Search term "analysis": work out how many lines of the data below contain it, and answer with that number alone.

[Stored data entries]
┄┄┄┄┄┄┄┄┄┄

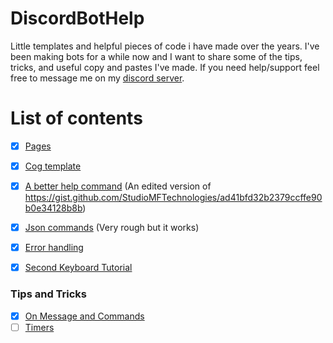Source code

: # DiscordBotHelp
Little templates and helpful pieces of code i have made over the years. I've been making bots for a while now and I want to share some of the tips, tricks, and useful copy and pastes I've made. If you need help/support feel free to message me on my [discord server](https://discord.gg/A7aQfW6).

# List of contents
- [x] [Pages](Pages)
- [x] [Cog template](Cog%20Template)
- [x] [A better help command](Help%20Command) (An edited version of https://gist.github.com/StudioMFTechnologies/ad41bfd32b2379ccffe90b0e34128b8b)
- [x] [Json commands](Json%20Commands) (Very rough but it works)
- [x] [Error handling](Error%20Handling)
- [x] [Second Keyboard Tutorial](2nd%20Keyboard%20Shortcuts)


### Tips and Tricks
- [x] [On Message and Commands](Tips%20and%20Tricks#on-message-and-commands)
- [ ] [Timers](Tips%20and%20Tricks#timers)
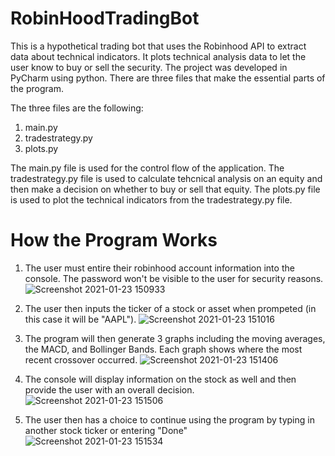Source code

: # RobinHoodTradingBot
This is a hypothetical trading bot that uses the Robinhood API to extract data about technical indicators. It plots technical analysis data to let the user know to buy or sell the security. The project was developed in PyCharm using python. There are three files that make the essential parts of the program.

The three files are the following:

1. main.py
2. tradestrategy.py
3. plots.py

The main.py file is used for the control flow of the application. 
The tradestrategy.py file is used to calculate tehcnical analysis on an equity and then make a decision on whether to buy or sell that equity.
The plots.py file is used to plot the technical indicators from the tradestrategy.py file.

# How the Program Works

1. The user must entire their robinhood account information into the console. The password won't be visible to the user for security reasons.
![Screenshot 2021-01-23 150933](https://user-images.githubusercontent.com/60039153/105613255-91a2bc80-5d8f-11eb-94e5-dbd3d1290b5f.jpg)

2. The user then inputs the ticker of a stock or asset when prompeted (in this case it will be "AAPL").
![Screenshot 2021-01-23 151016](https://user-images.githubusercontent.com/60039153/105613286-9a938e00-5d8f-11eb-843c-ed993ed3c9d4.jpg)

3. The program will then generate 3 graphs including the moving averages, the MACD, and Bollinger Bands. Each graph shows where the most recent crossover occurred. 
![Screenshot 2021-01-23 151406](https://user-images.githubusercontent.com/60039153/105613294-9e271500-5d8f-11eb-971b-555346e55a0f.jpg)

4. The console will display information on the stock as well and then provide the user with an overall decision.
![Screenshot 2021-01-23 151506](https://user-images.githubusercontent.com/60039153/105613298-a2ebc900-5d8f-11eb-8524-b7de45f15e49.jpg)

5. The user then has a choice to continue using the program by typing in another stock ticker or entering "Done"
![Screenshot 2021-01-23 151534](https://user-images.githubusercontent.com/60039153/105613302-a67f5000-5d8f-11eb-918a-b9d16c384853.jpg)
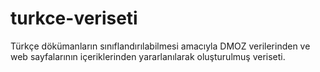 # turkce-veriseti
Türkçe dökümanların sınıflandırılabilmesi amacıyla DMOZ verilerinden ve web sayfalarının içeriklerinden yararlanılarak oluşturulmuş veriseti.
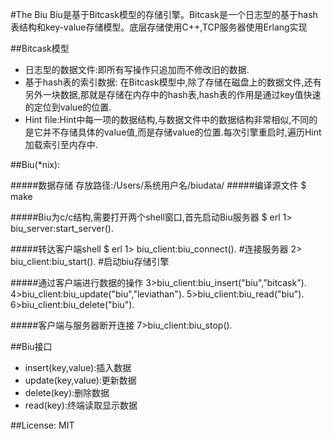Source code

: #The Biu
   Biu是基于Bitcask模型的存储引擎。Bitcask是一个日志型的基于hash表结构和key-value存储模型。底层存储使用C++,TCP服务器使用Erlang实现
   
##Bitcask模型
* 日志型的数据文件:即所有写操作只追加而不修改旧的数据.
* 基于hash表的索引数据: 在Bitcask模型中,除了存储在磁盘上的数据文件,还有另外一块数据,那就是存储在内存中的hash表,hash表的作用是通过key值快速的定位到value的位置.
* Hint file:Hint中每一项的数据结构,与数据文件中的数据结构非常相似,不同的是它并不存储具体的value值,而是存储value的位置.每次引擎重启时,遍历Hint加载索引至内存中.

##Biu(*nix):

#####数据存储
	存放路径:/Users/系统用户名/biudata/
#####编译源文件
	$ make 
	
#####Biu为c/c结构,需要打开两个shell窗口,首先启动Biu服务器
	$ erl
	1> biu_server:start_server().
	
#####转达客户端shell
	$ erl
	1> biu_client:biu_connect().   #连接服务器
	2> biu_client:biu_start().     #启动biu存储引擎
	
#####通过客户端进行数据的操作
	3>biu_client:biu_insert("biu","bitcask").
	4>biu_client:biu_update("biu","leviathan").
	5>biu_client:biu_read("biu").
	6>biu_client:biu_delete("biu").

#####客户端与服务器断开连接
	7>biu_client:biu_stop().
	
##Biu接口
* insert(key,value):插入数据
* update(key,value):更新数据
* delete(key):删除数据
* read(key):终端读取显示数据

##License:
MIT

┄┄┄┄┄┄┄┄┄┄

Exercise output – 2